◆ Task to complete ◆
Would you return the lines from the one that contains "### instrall gRPC for goang" to the last line of the entries below, exactly and with nothing added?

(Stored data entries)
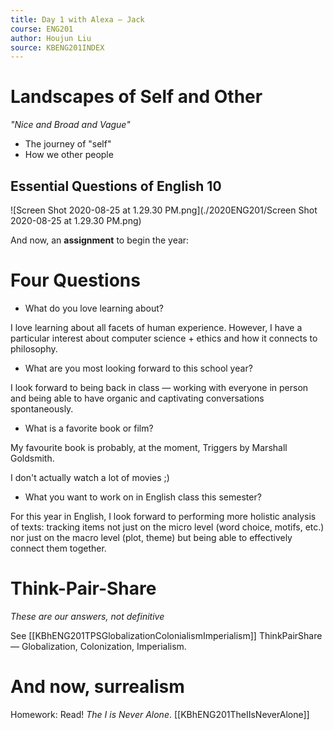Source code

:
 ```yaml
---
title: Day 1 with Alexa — Jack
course: ENG201
author: Houjun Liu
source: KBENG201INDEX
---
```



# Landscapes of Self and Other
_"Nice and Broad and Vague"_

* The journey of "self"
* How we other people

## Essential Questions of English 10

![Screen Shot 2020-08-25 at 1.29.30 PM.png](./2020ENG201/Screen Shot 2020-08-25 at 1.29.30 PM.png)

And now, an **assignment** to begin the year:

# Four Questions

- What do you love learning about?

I love learning about all facets of human experience. However, I have a particular interest about computer science + ethics and how it connects to philosophy. 

- What are you most looking forward to this school year?

I look forward to being back in class — working with everyone in person and being able to have organic and captivating conversations spontaneously.

- What is a favorite book or film?

My favourite book is probably, at the moment, Triggers by Marshall Goldsmith.

I don't actually watch a lot of movies ;)

- What you want to work on in English class this semester?

For this year in English, I look forward to performing more holistic analysis of texts: tracking items not just on the micro level (word choice, motifs, etc.) nor just on the macro level (plot, theme) but being able to effectively connect them together.

# Think-Pair-Share
_These are our answers, not definitive_

See [[KBhENG201TPSGlobalizationColonialismImperialism]] ThinkPairShare — Globalization, Colonization, Imperialism.

# And now, surrealism

Homework: Read! *The I is Never Alone*. [[KBhENG201TheIIsNeverAlone]]
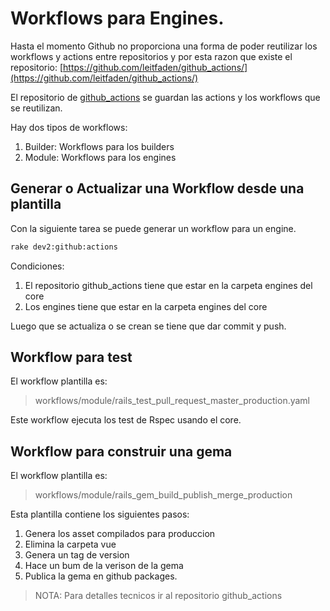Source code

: # Workflows para Engines.

Hasta el momento Github no proporciona una forma de poder reutilizar los workflows y actions entre 
repositorios y por esta razon que existe el repositorio: [https://github.com/leitfaden/github_actions/](https://github.com/leitfaden/github_actions/)

El repositorio de [github_actions](https://github.com/leitfaden/github_actions/) se guardan las actions y los workflows que se reutilizan. 

Hay dos tipos de workflows: 

1. Builder: Workflows para los builders
1. Module: Workflows para los engines

## Generar o Actualizar una Workflow desde una plantilla

Con la siguiente tarea se puede generar un workflow para un engine.

```bash
rake dev2:github:actions
```

Condiciones:
1. El repositorio github_actions tiene que estar en la carpeta engines del core
1. Los engines tiene que estar en la carpeta engines del core

Luego que se actualiza o se crean se tiene que dar commit y push.

## Workflow para test

El workflow plantilla es:

> workflows/module/rails_test_pull_request_master_production.yaml

Este workflow ejecuta los test de Rspec usando el core.

## Workflow para construir una gema

El workflow plantilla es:

> workflows/module/rails_gem_build_publish_merge_production
 
Esta plantilla contiene los siguientes pasos:
1. Genera los asset compilados para produccion
1. Elimina la carpeta vue
1. Genera un tag de version 
1. Hace un bum de la verison de la gema
1. Publica la gema en github packages.

> NOTA:  Para detalles tecnicos ir al repositorio github_actions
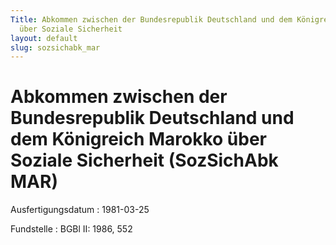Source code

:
 ```yaml
---
Title: Abkommen zwischen der Bundesrepublik Deutschland und dem Königreich Marokko
  über Soziale Sicherheit
layout: default
slug: sozsichabk_mar
---
```


# Abkommen zwischen der Bundesrepublik Deutschland und dem Königreich Marokko über Soziale Sicherheit (SozSichAbk MAR)

Ausfertigungsdatum
:   1981-03-25

Fundstelle
:   BGBl II: 1986, 552

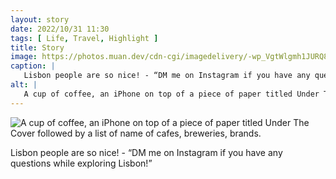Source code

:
 ```yaml
---
layout: story
date: 2022/10/31 11:30
tags: [ Life, Travel, Highlight ]
title: Story
image: https://photos.muan.dev/cdn-cgi/imagedelivery/-wp_VgtWlgmh1JURQ8t1mg/c630baac-c7c3-4200-32bd-fae1e96de500/public
caption: |
   Lisbon people are so nice! - “DM me on Instagram if you have any questions while exploring Lisbon!”
alt: |
   A cup of coffee, an iPhone on top of a piece of paper titled Under The Cover followed by a list of name of cafes, breweries, brands.
---
```


![A cup of coffee, an iPhone on top of a piece of paper titled Under The Cover followed by a list of name of cafes, breweries, brands.](https://photos.muan.dev/cdn-cgi/imagedelivery/-wp_VgtWlgmh1JURQ8t1mg/c630baac-c7c3-4200-32bd-fae1e96de500/public)

Lisbon people are so nice! - “DM me on Instagram if you have any questions while exploring Lisbon!”
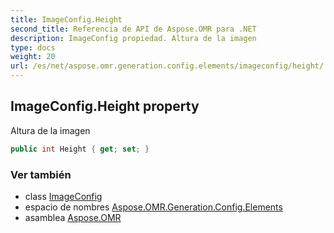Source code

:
 ```yaml
---
title: ImageConfig.Height
second_title: Referencia de API de Aspose.OMR para .NET
description: ImageConfig propiedad. Altura de la imagen
type: docs
weight: 20
url: /es/net/aspose.omr.generation.config.elements/imageconfig/height/
---
```

## ImageConfig.Height property

Altura de la imagen

```csharp
public int Height { get; set; }
```

### Ver también

* class [ImageConfig](../)
* espacio de nombres [Aspose.OMR.Generation.Config.Elements](../../imageconfig/)
* asamblea [Aspose.OMR](../../../)


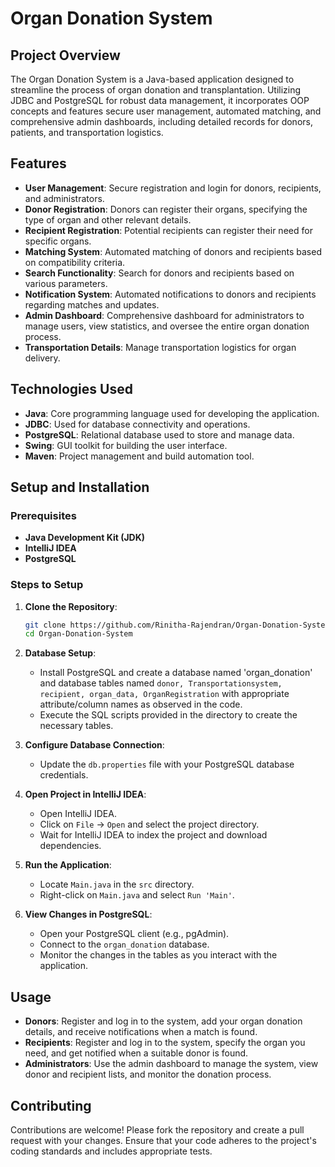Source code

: # Organ Donation System

## Project Overview
The Organ Donation System is a Java-based application designed to streamline the process of organ donation and transplantation. Utilizing JDBC and PostgreSQL for robust data management, it incorporates OOP concepts and features secure user management, automated matching, and comprehensive admin dashboards, including detailed records for donors, patients, and transportation logistics.

## Features
- **User Management**: Secure registration and login for donors, recipients, and administrators.
- **Donor Registration**: Donors can register their organs, specifying the type of organ and other relevant details.
- **Recipient Registration**: Potential recipients can register their need for specific organs.
- **Matching System**: Automated matching of donors and recipients based on compatibility criteria.
- **Search Functionality**: Search for donors and recipients based on various parameters.
- **Notification System**: Automated notifications to donors and recipients regarding matches and updates.
- **Admin Dashboard**: Comprehensive dashboard for administrators to manage users, view statistics, and oversee the entire organ donation process.
- **Transportation Details**: Manage transportation logistics for organ delivery.

## Technologies Used
- **Java**: Core programming language used for developing the application.
- **JDBC**: Used for database connectivity and operations.
- **PostgreSQL**: Relational database used to store and manage data.
- **Swing**: GUI toolkit for building the user interface.
- **Maven**: Project management and build automation tool.

## Setup and Installation
### Prerequisites
- **Java Development Kit (JDK)**
- **IntelliJ IDEA**
- **PostgreSQL**

### Steps to Setup
1. **Clone the Repository**:
   ```bash
   git clone https://github.com/Rinitha-Rajendran/Organ-Donation-System.git
   cd Organ-Donation-System
   ```

2. **Database Setup**:
   - Install PostgreSQL and create a database named 'organ_donation' and database tables named `donor, Transportationsystem, recipient, organ_data, OrganRegistration` with appropriate attribute/column names as observed in the code.
   - Execute the SQL scripts provided in the  directory to create the necessary tables.

3. **Configure Database Connection**:
   - Update the `db.properties` file with your PostgreSQL database credentials.

4. **Open Project in IntelliJ IDEA**:
   - Open IntelliJ IDEA.
   - Click on `File` -> `Open` and select the project directory.
   - Wait for IntelliJ IDEA to index the project and download dependencies.

5. **Run the Application**:
   - Locate `Main.java` in the `src` directory.
   - Right-click on `Main.java` and select `Run 'Main'`.

6. **View Changes in PostgreSQL**:
   - Open your PostgreSQL client (e.g., pgAdmin).
   - Connect to the `organ_donation` database.
   - Monitor the changes in the tables as you interact with the application.

## Usage
- **Donors**: Register and log in to the system, add your organ donation details, and receive notifications when a match is found.
- **Recipients**: Register and log in to the system, specify the organ you need, and get notified when a suitable donor is found.
- **Administrators**: Use the admin dashboard to manage the system, view donor and recipient lists, and monitor the donation process.

## Contributing
Contributions are welcome! Please fork the repository and create a pull request with your changes. Ensure that your code adheres to the project's coding standards and includes appropriate tests.
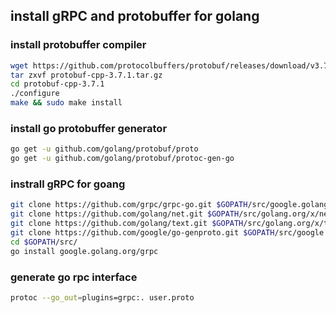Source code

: ## install gRPC and protobuffer for golang

### install protobuffer compiler
```sh
wget https://github.com/protocolbuffers/protobuf/releases/download/v3.7.1/protobuf-cpp-3.7.1.tar.gz
tar zxvf protobuf-cpp-3.7.1.tar.gz
cd protobuf-cpp-3.7.1
./configure
make && sudo make install
```

### install go protobuffer generator

```sh
go get -u github.com/golang/protobuf/proto
go get -u github.com/golang/protobuf/protoc-gen-go
```

### instrall gRPC for goang
```sh
git clone https://github.com/grpc/grpc-go.git $GOPATH/src/google.golang.org/grpc 
git clone https://github.com/golang/net.git $GOPATH/src/golang.org/x/net    
git clone https://github.com/golang/text.git $GOPATH/src/golang.org/x/text    
git clone https://github.com/google/go-genproto.git $GOPATH/src/google.golang.org/genproto
cd $GOPATH/src/    
go install google.golang.org/grpc
```

### generate go rpc interface

```sh
protoc --go_out=plugins=grpc:. user.proto
```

◆ Written response ◆
### instrall gRPC for goang
```sh
git clone https://github.com/grpc/grpc-go.git $GOPATH/src/google.golang.org/grpc 
git clone https://github.com/golang/net.git $GOPATH/src/golang.org/x/net    
git clone https://github.com/golang/text.git $GOPATH/src/golang.org/x/text    
git clone https://github.com/google/go-genproto.git $GOPATH/src/google.golang.org/genproto
cd $GOPATH/src/    
go install google.golang.org/grpc
```

### generate go rpc interface

```sh
protoc --go_out=plugins=grpc:. user.proto
```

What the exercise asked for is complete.